* [Supplied information]
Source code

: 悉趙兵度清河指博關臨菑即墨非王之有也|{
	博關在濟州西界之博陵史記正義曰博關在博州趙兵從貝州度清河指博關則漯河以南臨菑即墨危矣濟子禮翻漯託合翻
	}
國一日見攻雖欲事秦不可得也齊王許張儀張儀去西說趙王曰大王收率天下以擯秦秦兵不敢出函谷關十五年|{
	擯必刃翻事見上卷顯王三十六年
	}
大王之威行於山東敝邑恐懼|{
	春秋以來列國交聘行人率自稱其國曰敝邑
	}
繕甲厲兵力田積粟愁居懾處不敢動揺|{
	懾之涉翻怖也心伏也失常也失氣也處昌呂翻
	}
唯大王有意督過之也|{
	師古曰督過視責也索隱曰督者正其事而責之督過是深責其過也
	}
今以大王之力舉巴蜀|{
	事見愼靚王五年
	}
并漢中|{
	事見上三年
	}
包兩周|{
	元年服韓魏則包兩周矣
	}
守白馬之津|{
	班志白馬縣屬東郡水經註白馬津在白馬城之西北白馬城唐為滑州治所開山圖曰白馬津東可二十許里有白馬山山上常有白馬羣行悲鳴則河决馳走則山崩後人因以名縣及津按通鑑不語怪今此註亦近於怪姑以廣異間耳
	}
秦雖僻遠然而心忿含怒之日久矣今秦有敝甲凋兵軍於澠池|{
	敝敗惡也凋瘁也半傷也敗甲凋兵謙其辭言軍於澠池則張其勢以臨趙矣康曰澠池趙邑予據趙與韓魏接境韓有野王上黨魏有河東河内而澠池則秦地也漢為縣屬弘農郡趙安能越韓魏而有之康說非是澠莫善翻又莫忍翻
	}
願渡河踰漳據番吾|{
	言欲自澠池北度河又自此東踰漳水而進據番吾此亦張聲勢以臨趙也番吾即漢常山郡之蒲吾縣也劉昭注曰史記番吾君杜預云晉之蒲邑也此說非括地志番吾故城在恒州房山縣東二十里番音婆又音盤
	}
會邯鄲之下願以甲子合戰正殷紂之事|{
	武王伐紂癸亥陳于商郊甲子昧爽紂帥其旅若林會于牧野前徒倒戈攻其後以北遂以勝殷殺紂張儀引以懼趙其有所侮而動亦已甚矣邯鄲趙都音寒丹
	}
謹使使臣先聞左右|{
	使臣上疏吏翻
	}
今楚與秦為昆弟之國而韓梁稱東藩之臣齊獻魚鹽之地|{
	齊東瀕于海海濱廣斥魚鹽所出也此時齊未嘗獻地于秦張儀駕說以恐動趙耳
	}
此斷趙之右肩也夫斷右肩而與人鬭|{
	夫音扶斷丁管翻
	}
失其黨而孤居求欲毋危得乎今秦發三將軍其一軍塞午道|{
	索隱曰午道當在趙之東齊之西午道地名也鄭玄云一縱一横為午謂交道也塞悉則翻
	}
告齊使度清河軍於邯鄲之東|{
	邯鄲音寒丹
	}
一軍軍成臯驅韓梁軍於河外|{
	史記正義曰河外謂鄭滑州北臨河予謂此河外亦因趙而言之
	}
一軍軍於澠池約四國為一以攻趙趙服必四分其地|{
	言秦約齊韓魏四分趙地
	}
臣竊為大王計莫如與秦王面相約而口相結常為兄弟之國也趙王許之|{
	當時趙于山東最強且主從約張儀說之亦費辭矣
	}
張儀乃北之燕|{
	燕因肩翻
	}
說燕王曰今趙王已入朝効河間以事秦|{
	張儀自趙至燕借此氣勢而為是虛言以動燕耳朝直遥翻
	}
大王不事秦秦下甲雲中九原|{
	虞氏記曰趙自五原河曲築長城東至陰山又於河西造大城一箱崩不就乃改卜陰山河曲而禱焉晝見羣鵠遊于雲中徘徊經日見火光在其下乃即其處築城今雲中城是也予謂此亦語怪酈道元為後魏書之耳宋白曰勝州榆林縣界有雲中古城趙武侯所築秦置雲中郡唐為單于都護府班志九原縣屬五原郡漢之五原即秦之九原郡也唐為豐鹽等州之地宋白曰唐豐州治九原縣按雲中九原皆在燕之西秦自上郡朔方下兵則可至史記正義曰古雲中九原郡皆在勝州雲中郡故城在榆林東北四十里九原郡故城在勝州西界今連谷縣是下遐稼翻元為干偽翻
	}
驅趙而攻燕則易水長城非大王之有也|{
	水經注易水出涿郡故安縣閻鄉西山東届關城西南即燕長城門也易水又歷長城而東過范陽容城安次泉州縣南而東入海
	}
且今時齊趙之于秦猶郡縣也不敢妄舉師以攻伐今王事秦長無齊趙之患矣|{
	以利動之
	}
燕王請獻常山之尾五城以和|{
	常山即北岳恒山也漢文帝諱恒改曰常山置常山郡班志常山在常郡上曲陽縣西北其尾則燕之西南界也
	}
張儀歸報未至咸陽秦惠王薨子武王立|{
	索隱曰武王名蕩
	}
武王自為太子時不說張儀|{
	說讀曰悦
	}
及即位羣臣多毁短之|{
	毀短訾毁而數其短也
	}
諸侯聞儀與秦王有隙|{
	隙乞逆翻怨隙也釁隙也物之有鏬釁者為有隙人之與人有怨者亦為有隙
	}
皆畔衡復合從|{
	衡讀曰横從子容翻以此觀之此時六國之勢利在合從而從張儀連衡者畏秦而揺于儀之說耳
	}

* [Work item]
The answer must reproduce all of the entries exactly.

* [Response to the exercise]
Source code

: 悉趙兵度清河指博關臨菑即墨非王之有也|{
	博關在濟州西界之博陵史記正義曰博關在博州趙兵從貝州度清河指博關則漯河以南臨菑即墨危矣濟子禮翻漯託合翻
	}
國一日見攻雖欲事秦不可得也齊王許張儀張儀去西說趙王曰大王收率天下以擯秦秦兵不敢出函谷關十五年|{
	擯必刃翻事見上卷顯王三十六年
	}
大王之威行於山東敝邑恐懼|{
	春秋以來列國交聘行人率自稱其國曰敝邑
	}
繕甲厲兵力田積粟愁居懾處不敢動揺|{
	懾之涉翻怖也心伏也失常也失氣也處昌呂翻
	}
唯大王有意督過之也|{
	師古曰督過視責也索隱曰督者正其事而責之督過是深責其過也
	}
今以大王之力舉巴蜀|{
	事見愼靚王五年
	}
并漢中|{
	事見上三年
	}
包兩周|{
	元年服韓魏則包兩周矣
	}
守白馬之津|{
	班志白馬縣屬東郡水經註白馬津在白馬城之西北白馬城唐為滑州治所開山圖曰白馬津東可二十許里有白馬山山上常有白馬羣行悲鳴則河决馳走則山崩後人因以名縣及津按通鑑不語怪今此註亦近於怪姑以廣異間耳
	}
秦雖僻遠然而心忿含怒之日久矣今秦有敝甲凋兵軍於澠池|{
	敝敗惡也凋瘁也半傷也敗甲凋兵謙其辭言軍於澠池則張其勢以臨趙矣康曰澠池趙邑予據趙與韓魏接境韓有野王上黨魏有河東河内而澠池則秦地也漢為縣屬弘農郡趙安能越韓魏而有之康說非是澠莫善翻又莫忍翻
	}
願渡河踰漳據番吾|{
	言欲自澠池北度河又自此東踰漳水而進據番吾此亦張聲勢以臨趙也番吾即漢常山郡之蒲吾縣也劉昭注曰史記番吾君杜預云晉之蒲邑也此說非括地志番吾故城在恒州房山縣東二十里番音婆又音盤
	}
會邯鄲之下願以甲子合戰正殷紂之事|{
	武王伐紂癸亥陳于商郊甲子昧爽紂帥其旅若林會于牧野前徒倒戈攻其後以北遂以勝殷殺紂張儀引以懼趙其有所侮而動亦已甚矣邯鄲趙都音寒丹
	}
謹使使臣先聞左右|{
	使臣上疏吏翻
	}
今楚與秦為昆弟之國而韓梁稱東藩之臣齊獻魚鹽之地|{
	齊東瀕于海海濱廣斥魚鹽所出也此時齊未嘗獻地于秦張儀駕說以恐動趙耳
	}
此斷趙之右肩也夫斷右肩而與人鬭|{
	夫音扶斷丁管翻
	}
失其黨而孤居求欲毋危得乎今秦發三將軍其一軍塞午道|{
	索隱曰午道當在趙之東齊之西午道地名也鄭玄云一縱一横為午謂交道也塞悉則翻
	}
告齊使度清河軍於邯鄲之東|{
	邯鄲音寒丹
	}
一軍軍成臯驅韓梁軍於河外|{
	史記正義曰河外謂鄭滑州北臨河予謂此河外亦因趙而言之
	}
一軍軍於澠池約四國為一以攻趙趙服必四分其地|{
	言秦約齊韓魏四分趙地
	}
臣竊為大王計莫如與秦王面相約而口相結常為兄弟之國也趙王許之|{
	當時趙于山東最強且主從約張儀說之亦費辭矣
	}
張儀乃北之燕|{
	燕因肩翻
	}
說燕王曰今趙王已入朝効河間以事秦|{
	張儀自趙至燕借此氣勢而為是虛言以動燕耳朝直遥翻
	}
大王不事秦秦下甲雲中九原|{
	虞氏記曰趙自五原河曲築長城東至陰山又於河西造大城一箱崩不就乃改卜陰山河曲而禱焉晝見羣鵠遊于雲中徘徊經日見火光在其下乃即其處築城今雲中城是也予謂此亦語怪酈道元為後魏書之耳宋白曰勝州榆林縣界有雲中古城趙武侯所築秦置雲中郡唐為單于都護府班志九原縣屬五原郡漢之五原即秦之九原郡也唐為豐鹽等州之地宋白曰唐豐州治九原縣按雲中九原皆在燕之西秦自上郡朔方下兵則可至史記正義曰古雲中九原郡皆在勝州雲中郡故城在榆林東北四十里九原郡故城在勝州西界今連谷縣是下遐稼翻元為干偽翻
	}
驅趙而攻燕則易水長城非大王之有也|{
	水經注易水出涿郡故安縣閻鄉西山東届關城西南即燕長城門也易水又歷長城而東過范陽容城安次泉州縣南而東入海
	}
且今時齊趙之于秦猶郡縣也不敢妄舉師以攻伐今王事秦長無齊趙之患矣|{
	以利動之
	}
燕王請獻常山之尾五城以和|{
	常山即北岳恒山也漢文帝諱恒改曰常山置常山郡班志常山在常郡上曲陽縣西北其尾則燕之西南界也
	}
張儀歸報未至咸陽秦惠王薨子武王立|{
	索隱曰武王名蕩
	}
武王自為太子時不說張儀|{
	說讀曰悦
	}
及即位羣臣多毁短之|{
	毀短訾毁而數其短也
	}
諸侯聞儀與秦王有隙|{
	隙乞逆翻怨隙也釁隙也物之有鏬釁者為有隙人之與人有怨者亦為有隙
	}
皆畔衡復合從|{
	衡讀曰横從子容翻以此觀之此時六國之勢利在合從而從張儀連衡者畏秦而揺于儀之說耳
	}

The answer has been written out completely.